Le président américain a lancé une diplomatie risquée du pétrole pour compenser la perte du brut russe, au risque d’être accusé de se tourner vers des «dictateurs» et de saper sa «bataille» pour la démocratie.

Joe Biden tente de trouver des solutions grâce à la diplomatie pour limiter la hausse du prix du pétrole et l’inflation aux États-Unis.

Joe Biden tente de trouver des solutions grâce à la diplomatie pour limiter la hausse du prix du pétrole et l’inflation aux États-Unis. 

REUTERS

En pleine guerre déclenchée par la Russie en Ukraine, la mission à Caracas se voulait discrète. Et pour cause: des émissaires du gouvernement américain se sont rendus auprès du président vénézuélien Nicolas Maduro, ennemi juré des États-Unis qui en contestent la légitimité. Mais l’information a filtré, et le gouvernement Biden est sommé de s’expliquer.

Il a certes pu se targuer d’un succès, Caracas ayant libéré mardi deux des huit Américains détenus au Venezuela. La diplomatie américaine a toutefois dû reconnaître que son déplacement avait un autre motif. Avec la hausse des cours du brut provoquée par la guerre en Ukraine et la décision américaine de stopper toute importation de pétrole et gaz russes, il y a urgence à trouver d’autres sources d’approvisionnement. 
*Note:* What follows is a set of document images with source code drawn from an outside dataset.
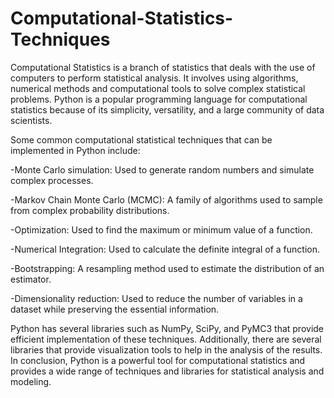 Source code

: # Computational-Statistics-Techniques


Computational Statistics is a branch of statistics that deals with the use of computers to perform statistical analysis. It involves using algorithms, numerical methods and computational tools to solve complex statistical problems. Python is a popular programming language for computational statistics because of its simplicity, versatility, and a large community of data scientists.


Some common computational statistical techniques that can be implemented in Python include:

-Monte Carlo simulation: Used to generate random numbers and simulate complex processes.

-Markov Chain Monte Carlo (MCMC): A family of algorithms used to sample from complex probability distributions.

-Optimization: Used to find the maximum or minimum value of a function.

-Numerical Integration: Used to calculate the definite integral of a function.

-Bootstrapping: A resampling method used to estimate the distribution of an estimator.

-Dimensionality reduction: Used to reduce the number of variables in a dataset while preserving the essential information.


Python has several libraries such as NumPy, SciPy, and PyMC3 that provide efficient implementation of these techniques. Additionally, there are several libraries that provide visualization tools to help in the analysis of the results.
In conclusion, Python is a powerful tool for computational statistics and provides a wide range of techniques and libraries for statistical analysis and modeling.
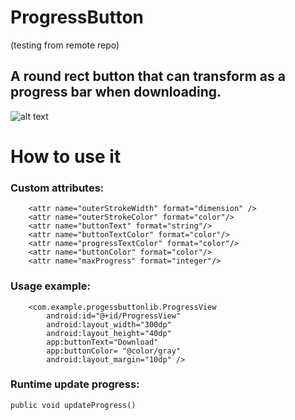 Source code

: # ProgressButton
(testing from remote repo)
## A round rect button that can transform as a progress bar when downloading.

![alt text](https://media.giphy.com/media/Nmjo0F1BvKpJm/giphy.gif)

# How to use it

### Custom attributes:
        <attr name="outerStrokeWidth" format="dimension" />
        <attr name="outerStrokeColor" format="color"/>
        <attr name="buttonText" format="string"/>
        <attr name="buttonTextColor" format="color"/>
        <attr name="progressTextColor" format="color"/>
        <attr name="buttonColor" format="color"/>
        <attr name="maxProgress" format="integer"/>
        
### Usage example:
        <com.example.progessbuttonlib.ProgressView
            android:id="@+id/ProgressView"
            android:layout_width="300dp"
            android:layout_height="40dp"
            app:buttonText="Download"
            app:buttonColor= "@color/gray"
            android:layout_margin="10dp" />
            
### Runtime update progress:

    public void updateProgress()
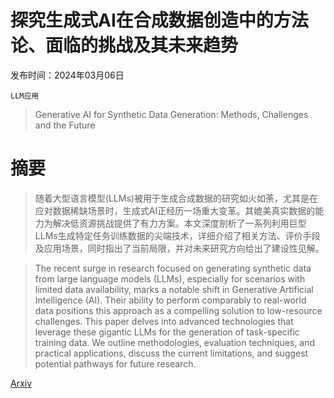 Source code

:# 探究生成式AI在合成数据创造中的方法论、面临的挑战及其未来趋势

发布时间：2024年03月06日

`LLM应用`

> Generative AI for Synthetic Data Generation: Methods, Challenges and the Future

# 摘要

> 随着大型语言模型(LLMs)被用于生成合成数据的研究如火如荼，尤其是在应对数据稀缺场景时，生成式AI正经历一场重大变革。其媲美真实数据的能力为解决低资源挑战提供了有力方案。本文深度剖析了一系列利用巨型LLMs生成特定任务训练数据的尖端技术，详细介绍了相关方法、评价手段及应用场景，同时指出了当前局限，并对未来研究方向给出了建设性见解。

> The recent surge in research focused on generating synthetic data from large language models (LLMs), especially for scenarios with limited data availability, marks a notable shift in Generative Artificial Intelligence (AI). Their ability to perform comparably to real-world data positions this approach as a compelling solution to low-resource challenges. This paper delves into advanced technologies that leverage these gigantic LLMs for the generation of task-specific training data. We outline methodologies, evaluation techniques, and practical applications, discuss the current limitations, and suggest potential pathways for future research.

[Arxiv](https://arxiv.org/abs/2403.04190) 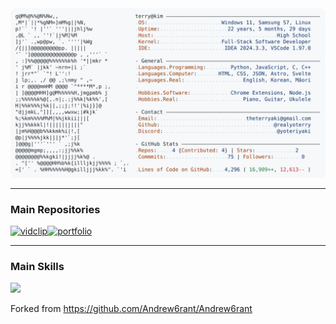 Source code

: <a href="https://github.com/realyoterry/realyoterry">
  <picture>
    <source media="(prefers-color-scheme: light)" srcset="https://raw.githubusercontent.com/realyoterry/realyoterry/main/dark_mode.svg">
    <img alt="Terry Kim's GitHub Profile README" src="https://raw.githubusercontent.com/realyoterry/realyoterry/main/light_mode.svg">
  </picture>
</a>

---

### Main Repositories

<div align="left"><a href="https://github.com/realyoterry/vidclip"><img src="https://github-readme-stats.vercel.app/api/pin/?username=realyoterry&repo=vidclip&theme=ayu-mirage&hide_border=true" alt="vidclip"/></a><a href="https://github.com/realyoterry/realyoterry"><img src="https://github-readme-stats.vercel.app/api/pin/?username=realyoterry&repo=realyoterry&theme=ayu-mirage&hide_border=true" alt="portfolio"/></a></div>

---

### Main Skills

<div align="left">
	<a href="https://github.com/realyoterry?tab=repositories"><img src="https://skillicons.dev/icons?i=js,nodejs,ts,python,html,css,astro,svelte,nextjs"/></a>
</div>

Forked from https://github.com/Andrew6rant/Andrew6rant
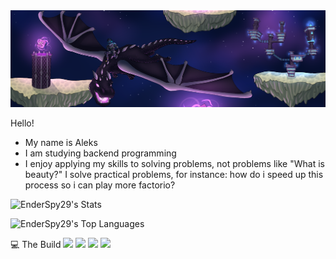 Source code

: <img alt="banner" height="" width="" src="https://raw.githubusercontent.com/EnderSpy29/EnderSpy29/refs/heads/main/Resources/BannerWidescreen.png" />

Hello!
- My name is Aleks
- I am studying backend programming
- I enjoy applying my skills to solving problems, not problems like "What is beauty?" I solve practical problems, for instance: how do i speed up this process so i can play more factorio?

![EnderSpy29's Stats](https://github-readme-stats.vercel.app/api?username=EnderSpy29&theme=midnight-purple&show_icons=true&hide_border=false&count_private=false)

![EnderSpy29's Top Languages](https://github-readme-stats.vercel.app/api/top-langs/?username=EnderSpy29&theme=midnight-purple&show_icons=true&hide_border=false&layout=compact)

💻 The Build
<img src="https://img.shields.io/badge/Arch%20Linux-%239745F5?style=for-the-badge&logo=archlinux&logoColor=%23ffffff&label=OS&labelColor=%23000000" />
<img src="https://img.shields.io/badge/Ryzen%205%205600X-%239745F5?style=for-the-badge&logo=amd&label=CPU&labelColor=%23000000" />
<img src="https://img.shields.io/badge/32GB-%239745F5?style=for-the-badge&logo=corsair&label=Ram&labelColor=%23000000" />
<img src="https://img.shields.io/badge/Radeon%20RX%207600-%239745F5?style=for-the-badge&logo=amd&label=GPU&labelColor=%23000000" /> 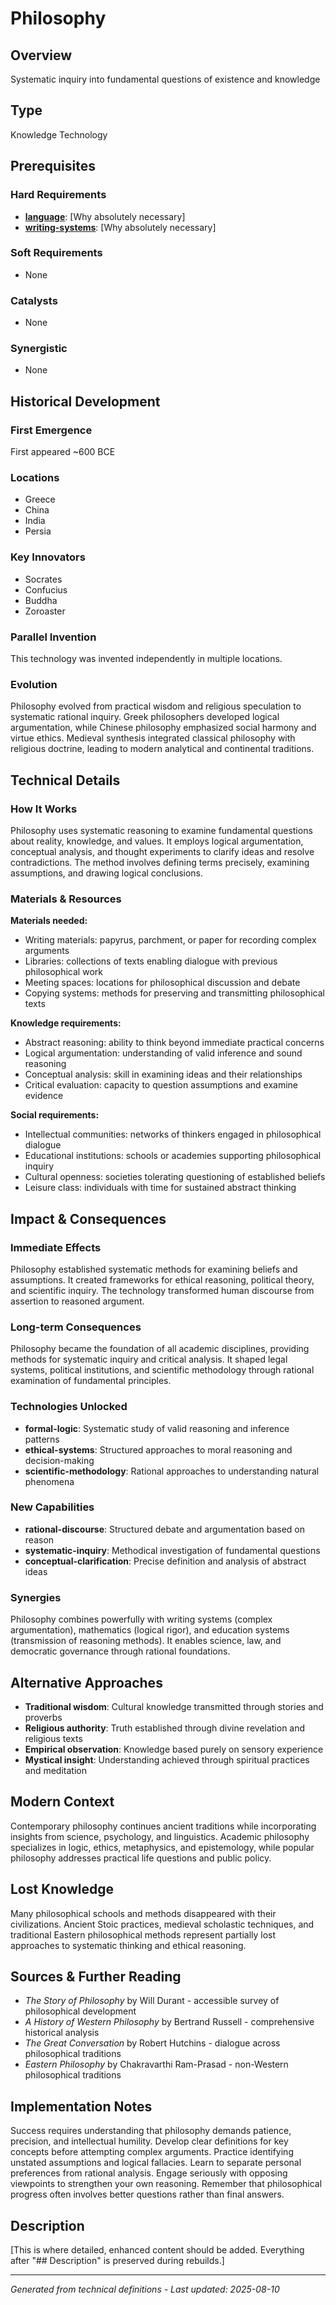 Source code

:# Philosophy

## Overview
Systematic inquiry into fundamental questions of existence and knowledge

## Type
Knowledge Technology

## Prerequisites

### Hard Requirements
- **[language](../language/README.md)**: [Why absolutely necessary]
- **[writing-systems](../writing-systems/README.md)**: [Why absolutely necessary]

### Soft Requirements
- None

### Catalysts
- None

### Synergistic
- None

## Historical Development

### First Emergence
First appeared ~600 BCE

### Locations
- Greece
- China
- India
- Persia

### Key Innovators
- Socrates
- Confucius
- Buddha
- Zoroaster

### Parallel Invention
This technology was invented independently in multiple locations.

### Evolution
Philosophy evolved from practical wisdom and religious speculation to systematic rational inquiry. Greek philosophers developed logical argumentation, while Chinese philosophy emphasized social harmony and virtue ethics. Medieval synthesis integrated classical philosophy with religious doctrine, leading to modern analytical and continental traditions.

## Technical Details

### How It Works
Philosophy uses systematic reasoning to examine fundamental questions about reality, knowledge, and values. It employs logical argumentation, conceptual analysis, and thought experiments to clarify ideas and resolve contradictions. The method involves defining terms precisely, examining assumptions, and drawing logical conclusions.

### Materials & Resources
**Materials needed:**
- Writing materials: papyrus, parchment, or paper for recording complex arguments
- Libraries: collections of texts enabling dialogue with previous philosophical work
- Meeting spaces: locations for philosophical discussion and debate
- Copying systems: methods for preserving and transmitting philosophical texts

**Knowledge requirements:**
- Abstract reasoning: ability to think beyond immediate practical concerns
- Logical argumentation: understanding of valid inference and sound reasoning
- Conceptual analysis: skill in examining ideas and their relationships
- Critical evaluation: capacity to question assumptions and examine evidence

**Social requirements:**
- Intellectual communities: networks of thinkers engaged in philosophical dialogue
- Educational institutions: schools or academies supporting philosophical inquiry
- Cultural openness: societies tolerating questioning of established beliefs
- Leisure class: individuals with time for sustained abstract thinking

## Impact & Consequences

### Immediate Effects
Philosophy established systematic methods for examining beliefs and assumptions. It created frameworks for ethical reasoning, political theory, and scientific inquiry. The technology transformed human discourse from assertion to reasoned argument.

### Long-term Consequences
Philosophy became the foundation of all academic disciplines, providing methods for systematic inquiry and critical analysis. It shaped legal systems, political institutions, and scientific methodology through rational examination of fundamental principles.

### Technologies Unlocked
- **formal-logic**: Systematic study of valid reasoning and inference patterns
- **ethical-systems**: Structured approaches to moral reasoning and decision-making
- **scientific-methodology**: Rational approaches to understanding natural phenomena

### New Capabilities
- **rational-discourse**: Structured debate and argumentation based on reason
- **systematic-inquiry**: Methodical investigation of fundamental questions
- **conceptual-clarification**: Precise definition and analysis of abstract ideas

### Synergies
Philosophy combines powerfully with writing systems (complex argumentation), mathematics (logical rigor), and education systems (transmission of reasoning methods). It enables science, law, and democratic governance through rational foundations.

## Alternative Approaches
- **Traditional wisdom**: Cultural knowledge transmitted through stories and proverbs
- **Religious authority**: Truth established through divine revelation and religious texts
- **Empirical observation**: Knowledge based purely on sensory experience
- **Mystical insight**: Understanding achieved through spiritual practices and meditation

## Modern Context
Contemporary philosophy continues ancient traditions while incorporating insights from science, psychology, and linguistics. Academic philosophy specializes in logic, ethics, metaphysics, and epistemology, while popular philosophy addresses practical life questions and public policy.

## Lost Knowledge
Many philosophical schools and methods disappeared with their civilizations. Ancient Stoic practices, medieval scholastic techniques, and traditional Eastern philosophical methods represent partially lost approaches to systematic thinking and ethical reasoning.

## Sources & Further Reading
- *The Story of Philosophy* by Will Durant - accessible survey of philosophical development
- *A History of Western Philosophy* by Bertrand Russell - comprehensive historical analysis
- *The Great Conversation* by Robert Hutchins - dialogue across philosophical traditions
- *Eastern Philosophy* by Chakravarthi Ram-Prasad - non-Western philosophical traditions

## Implementation Notes
Success requires understanding that philosophy demands patience, precision, and intellectual humility. Develop clear definitions for key concepts before attempting complex arguments. Practice identifying unstated assumptions and logical fallacies. Learn to separate personal preferences from rational analysis. Engage seriously with opposing viewpoints to strengthen your own reasoning. Remember that philosophical progress often involves better questions rather than final answers.

## Description












[This is where detailed, enhanced content should be added. Everything after "## Description" is preserved during rebuilds.]

---
*Generated from technical definitions - Last updated: 2025-08-10*
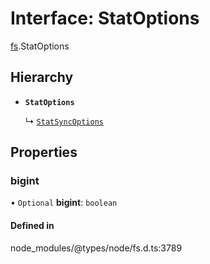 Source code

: # Interface: StatOptions

[fs](../modules/fs.md).StatOptions

## Hierarchy

- **`StatOptions`**

  ↳ [`StatSyncOptions`](fs.StatSyncOptions.md)

## Properties

### bigint

• `Optional` **bigint**: `boolean`

#### Defined in

node_modules/@types/node/fs.d.ts:3789
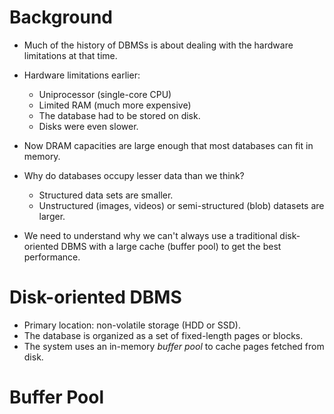 # Background
* Much of the history of DBMSs is about dealing with the hardware limitations at that time.
* Hardware limitations earlier:
    * Uniprocessor (single-core CPU)
    * Limited RAM (much more expensive)
    * The database had to be stored on disk.
    * Disks were even slower.

* Now DRAM capacities are large enough that most databases can fit in memory.
* Why do databases occupy lesser data than we think?
    * Structured data sets are smaller.
    * Unstructured (images, videos) or semi-structured (blob) datasets are larger.

* We need to understand why we can't always use a traditional disk-oriented DBMS with a large cache (buffer pool) to get the best performance.

# Disk-oriented DBMS
* Primary location: non-volatile storage (HDD or SSD).
* The database is organized as a set of fixed-length pages or blocks.
* The system uses an in-memory *buffer pool* to cache pages fetched from disk.

# Buffer Pool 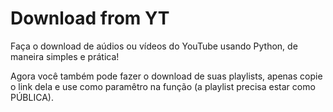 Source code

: # Download from YT

Faça o download de aúdios ou vídeos do YouTube usando Python, de maneira simples e prática!

Agora você também pode fazer o download de suas playlists, apenas copie o link dela e use como paramêtro na função (a playlist precisa estar como PÚBLICA).
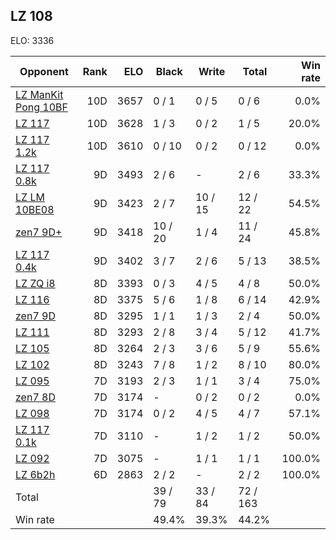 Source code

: ## LZ 108 ##

ELO: 3336

Opponent | Rank | ELO | Black | Write | Total | Win rate
---------|-----:|----:|-------|-------|-------|-------:
[LZ ManKit Pong 10BF](LZ%20ManKit%20Pong%2010BF.md) | 10D | 3657 | 0 / 1 | 0 / 5 | 0 / 6 | 0.0%
[LZ 117](LZ%20117.md) | 10D | 3628 | 1 / 3 | 0 / 2 | 1 / 5 | 20.0%
[LZ 117 1.2k](LZ%20117%201.2k.md) | 10D | 3610 | 0 / 10 | 0 / 2 | 0 / 12 | 0.0%
[LZ 117 0.8k](LZ%20117%200.8k.md) | 9D | 3493 | 2 / 6 | - | 2 / 6 | 33.3%
[LZ LM 10BE08](LZ%20LM%2010BE08.md) | 9D | 3423 | 2 / 7 | 10 / 15 | 12 / 22 | 54.5%
[zen7 9D+](zen7%209D+.md) | 9D | 3418 | 10 / 20 | 1 / 4 | 11 / 24 | 45.8%
[LZ 117 0.4k](LZ%20117%200.4k.md) | 9D | 3402 | 3 / 7 | 2 / 6 | 5 / 13 | 38.5%
[LZ ZQ i8](LZ%20ZQ%20i8.md) | 8D | 3393 | 0 / 3 | 4 / 5 | 4 / 8 | 50.0%
[LZ 116](LZ%20116.md) | 8D | 3375 | 5 / 6 | 1 / 8 | 6 / 14 | 42.9%
[zen7 9D](zen7%209D.md) | 8D | 3295 | 1 / 1 | 1 / 3 | 2 / 4 | 50.0%
[LZ 111](LZ%20111.md) | 8D | 3293 | 2 / 8 | 3 / 4 | 5 / 12 | 41.7%
[LZ 105](LZ%20105.md) | 8D | 3264 | 2 / 3 | 3 / 6 | 5 / 9 | 55.6%
[LZ 102](LZ%20102.md) | 8D | 3243 | 7 / 8 | 1 / 2 | 8 / 10 | 80.0%
[LZ 095](LZ%20095.md) | 7D | 3193 | 2 / 3 | 1 / 1 | 3 / 4 | 75.0%
[zen7 8D](zen7%208D.md) | 7D | 3174 | - | 0 / 2 | 0 / 2 | 0.0%
[LZ 098](LZ%20098.md) | 7D | 3174 | 0 / 2 | 4 / 5 | 4 / 7 | 57.1%
[LZ 117 0.1k](LZ%20117%200.1k.md) | 7D | 3110 | - | 1 / 2 | 1 / 2 | 50.0%
[LZ 092](LZ%20092.md) | 7D | 3075 | - | 1 / 1 | 1 / 1 | 100.0%
[LZ 6b2h](LZ%206b2h.md) | 6D | 2863 | 2 / 2 | - | 2 / 2 | 100.0%
Total | | | 39 / 79 | 33 / 84 | 72 / 163 | 
Win rate| | | 49.4% | 39.3% | 44.2% | 
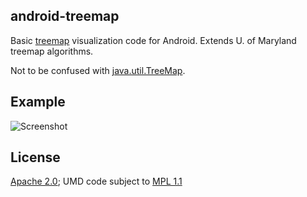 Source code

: ## android-treemap

Basic [treemap](http://en.wikipedia.org/wiki/Treemapping) visualization code for Android.
Extends U. of Maryland treemap algorithms.

Not to be confused with [java.util.TreeMap](http://docs.oracle.com/javase/6/docs/api/java/util/TreeMap.html).

## Example

![Screenshot](https://github.com/rmtheis/android-treemap/raw/master/device-2013-12-24-191247.png)

## License

[Apache 2.0](http://www.apache.org/licenses/LICENSE-2.0); UMD code subject to [MPL 1.1](http://www.mozilla.org/MPL/)
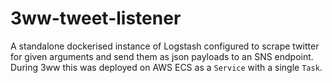 # 3ww-tweet-listener
A standalone dockerised instance of Logstash configured to scrape twitter for 
given arguments and send them as json payloads to an SNS endpoint.
During 3ww this was deployed on AWS ECS as a `Service` with a single `Task`.  
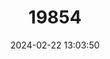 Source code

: ---
title: "19854"
category: "Salmo platycephalus"
draft: false
date: 2024-02-22 13:03:50
languages:
  Turkish: ["Ala Balik"]
  English: ["Flathead trout"]
--- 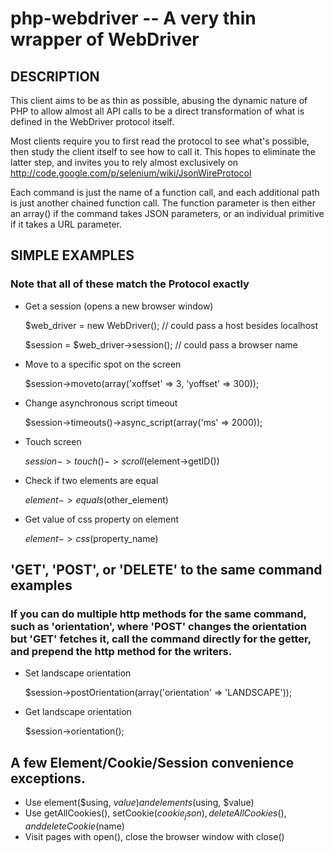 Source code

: php-webdriver -- A very thin wrapper of WebDriver
=================================================

## DESCRIPTION

This client aims to be as thin as possible, abusing the dynamic nature of PHP to allow almost all API calls to be a direct transformation of what is defined in the WebDriver protocol itself.

Most clients require you to first read the protocol to see what's possible, then study the client itself to see how to call it.  This hopes to eliminate the latter step, and invites you to rely almost exclusively on http://code.google.com/p/selenium/wiki/JsonWireProtocol

Each command is just the name of a function call, and each additional path is just another chained function call.  The function parameter is then either an array() if the command takes JSON parameters, or an individual primitive if it takes a URL parameter.

## SIMPLE EXAMPLES
### Note that all of these match the Protocol exactly

* Get a session (opens a new browser window)

  $web_driver = new WebDriver(); // could pass a host besides localhost

  $session = $web_driver->session(); // could pass a browser name

* Move to a specific spot on the screen

  $session->moveto(array('xoffset' => 3, 'yoffset' => 300));

* Change asynchronous script timeout

  $session->timeouts()->async_script(array('ms' => 2000));

* Touch screen

  $session->touch()->scroll($element->getID())

* Check if two elements are equal

  $element->equals($other_element)

* Get value of css property on element

  $element->css($property_name)

## 'GET', 'POST', or 'DELETE' to the same command examples

### If you can do multiple http methods for the same command, such as 'orientation', where 'POST' changes the orientation but 'GET' fetches it, call the command directly for the getter, and prepend the http method for the writers.

* Set landscape orientation

  $session->postOrientation(array('orientation' => 'LANDSCAPE'));

* Get landscape orientation

  $session->orientation();

## A few Element/Cookie/Session convenience exceptions.

* Use element($using, $value) and elements($using, $value)
* Use getAllCookies(), setCookie($cookie_json), deleteAllCookies(), and deleteCookie($name)
* Visit pages with open(), close the browser window with close()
Augmenter l'offre de pétrole

«Nous faisons le tour du monde» pour «tenter d’augmenter le volume de pétrole sur le marché» et stabiliser les prix, a dit mardi la numéro trois du département d’Etat américain, Victoria Nuland. Il n’y qu’une «poignée de pays au monde» qui produisent le «fioul lourd» que l’économie américaine importait de Russie, et «nous devons regarder partout où nous pouvons», a-t-elle lâché, sans exclure que Washington puisse acheter du brut vénézuélien. 

Venezuela sous embargo

Sacré retournement, quand on sait qu’un embargo pétrolier américain frappe depuis 2019 ce pays d’Amérique latine, qui reste un proche allié du président russe Vladimir Poutine. Mais dans l’immédiat, rien ne dit que cette visite change la donne. L’embargo reste en place et a «structurellement endommagé» l’industrie pétrolière vénézuélienne, relève l’ex-diplomate américain Aaron David Miller.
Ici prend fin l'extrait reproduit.